La confirmación de lo que tanto temía oír Esther llegó a sus oídos, en el último segundo, aterradora y contundente, pues hasta ese instante y desde el principio que fue nombrado cuando la tos de uno de ellos le impidió enterarse de su nombre, siempre que se refirieron a él, durante el relato de la terrible historia, lo hicieron como «el otro muchacho», «el infeliz» o «el infortunado».

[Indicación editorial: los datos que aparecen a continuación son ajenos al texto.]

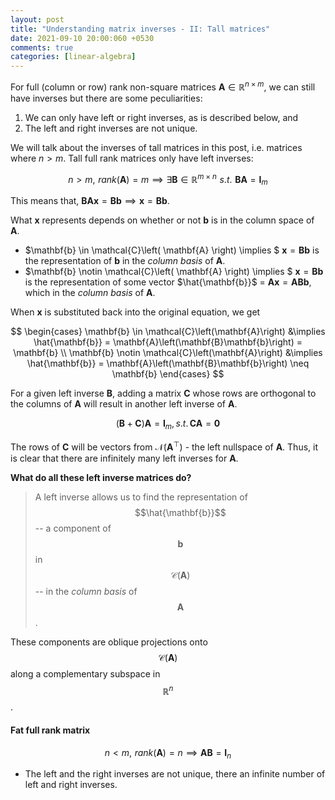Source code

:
 ```yaml
---
layout: post
title: "Understanding matrix inverses - II: Tall matrices"
date: 2021-09-10 20:00:060 +0530
comments: true
categories: [linear-algebra]
---
```


For full (column or row) rank non-square matrices $\mathbf{A} \in \mathbb{R}^{n \times m}$, we can still have inverses but there are some peculiarities: 
  1. We can only have left or right inverses, as is described below, and 
  2. The left and right inverses are not unique.

We will talk about the inverses of tall matrices in this post, i.e. matrices where $n > m$. Tall full rank matrices only have left inverses:

$$n > m, \,\, rank\left(\mathbf{A}\right) = m \implies \exists \mathbf{B} \in \mathbb{R}^{m \times n} \,\, s.t. \,\, \mathbf{B} \mathbf{A} = \mathbf{I}_{m}$$

This means that, $\mathbf{B}\mathbf{A}\mathbf{x} = \mathbf{B}\mathbf{b} \implies \mathbf{x} = \mathbf{B}\mathbf{b}$. 

What $\mathbf{x}$ represents depends on whether or not $\mathbf{b}$ is in the column space of $\mathbf{A}$. 

- $\mathbf{b} \in \mathcal{C}\left( \mathbf{A} \right) \implies $ $\mathbf{x} = \mathbf{B}\mathbf{b}$ is the representation of $\mathbf{b}$ in the *column basis* of $\mathbf{A}$.
- $\mathbf{b} \notin \mathcal{C}\left( \mathbf{A} \right) \implies $  $\mathbf{x} = \mathbf{Bb}$ is the representation of some vector $\hat{\mathbf{b}}$ $=$ $\mathbf{A}\mathbf{x} = \mathbf{ABb}$, which in the *column basis* of $\mathbf{A}$.

When $\mathbf{x}$ is substituted back into the original equation, we get

$$ \begin{cases}
\mathbf{b} \in \mathcal{C}\left(\mathbf{A}\right) &\implies \hat{\mathbf{b}} = \mathbf{A}\left(\mathbf{B}\mathbf{b}\right) = \mathbf{b} \\
\mathbf{b} \notin \mathcal{C}\left(\mathbf{A}\right) &\implies \hat{\mathbf{b}} = \mathbf{A}\left(\mathbf{B}\mathbf{b}\right) \neq \mathbf{b}
\end{cases}
$$

For a given left inverse $\mathbf{B}$, adding a matrix $\mathbf{C}$ whose rows are orthogonal to the columns of $\mathbf{A}$ will result in another left inverse of $\mathbf{A}$.

$$ \left( \mathbf{B} + \mathbf{C} \right) \mathbf{A} = \mathbf{I}_m, \, s.t. \, \mathbf{C}\mathbf{A} = \mathbf{0} $$

The rows of $\mathbf{C}$ will be vectors from $\mathcal{N}\left(\mathbf{A}^\top\right)$ - the left nullspace of $\mathbf{A}$. Thus, it is clear that there are infinitely many left inverses for $\mathbf{A}$.

**What do all these left inverse matrices do?**

> A left inverse allows us to find the representation of $$\hat{\mathbf{b}}$$ -- a component of $$\mathbf{b}$$ in $$\mathcal{C}\left(\mathbf{A}\right)$$ -- in the *column basis* of $$\mathbf{A}$$.

These components are oblique projections onto $$\mathcal{C}\left(\mathbf{A}\right)$$ along a complementary subspace in $$\mathbb{R}^n$$.





#### Fat full rank matrix

$$n < m, \,\, rank\left(\mathbf{A}\right) = n \implies \mathbf{A} \mathbf{B} = \mathbf{I}_{n}$$

- The left and the right inverses are not unique, there an infinite number of left and right inverses.



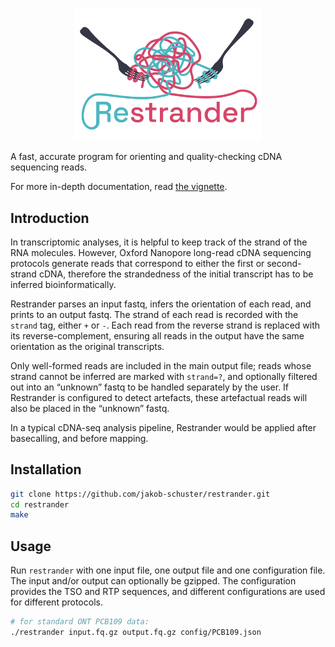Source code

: <p align="center">
    <img src="figures/logo.png" title="Restrander" alt="Restrander" width="300">
</p>

A fast, accurate program for orienting and quality-checking cDNA sequencing reads. 

For more in-depth documentation, read [the vignette](https://github.com/jakob-schuster/restrander-vignette).


## Introduction

In transcriptomic analyses, it is helpful to keep track of the strand of the RNA molecules. However, Oxford Nanopore long-read cDNA sequencing protocols generate reads that correspond to either the first or second-strand cDNA, therefore the strandedness of the initial transcript has to be inferred bioinformatically.

Restrander parses an input fastq, infers the orientation of each read, and prints to an output fastq. The strand of each read is recorded with the `strand` tag, either `+` or `-`. Each read from the reverse strand is replaced with its reverse-complement, ensuring all reads in the output have the same orientation as the original transcripts. 

Only well-formed reads are included in the main output file; reads whose strand cannot be inferred are marked with `strand=?`, and optionally filtered out into an “unknown” fastq to be handled separately by the user. If Restrander is configured to detect artefacts, these artefactual reads will also be placed in the “unknown” fastq.

In a typical cDNA-seq analysis pipeline, Restrander would be applied after basecalling, and before mapping. 

## Installation

```bash
git clone https://github.com/jakob-schuster/restrander.git
cd restrander
make
```

## Usage

Run `restrander` with one input file, one output file and one configuration file. The input and/or output can optionally be gzipped. The configuration provides the TSO and RTP sequences, and different configurations are used for different protocols.

```bash
# for standard ONT PCB109 data:
./restrander input.fq.gz output.fq.gz config/PCB109.json
```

—Esta mañana ha aparecido en nuestra cuadra el caballo que guardaba en ella Simón, el amigo de David. Venía el animal destrozado, sin su jinete y con los belfos sangrantes. David opina que tal como lo vio la última vez, arrastrando a su jinete por el estribo sobre las piedras del camino, con la cabeza rebotando en los agujeros y sangrando profusamente, lo más propio es que esté muerto, ya que de no ser así, Simón ya habría regresado. Si ha muerto a causa de las heridas o lo han asesinado posteriormente los bandidos que los atacaron y lo han enterrado en algún recóndito lugar para ocultar su crimen, esto no lo podremos saber jamás.

Un ruido sordo llegó hasta los conspiradores, y los cuatro se precipitaron al exterior temiendo que oídos inoportunos hubieran estado espiando sus palabras. El cuadro que presenciaron al dar la vuelta y acudir a la parte posterior de la pequeña sinagoga fue descorazonador: allí, desmayada sobre los arriates donde el viejo rabino cultivaba sus plantas medicinales de ajenjo, cilantro y acónito, lívido el rostro como un espectro, yacía exánime el cuerpo de Esther, la bellísima hija de dom Isaac Abranavel Ben Zocato.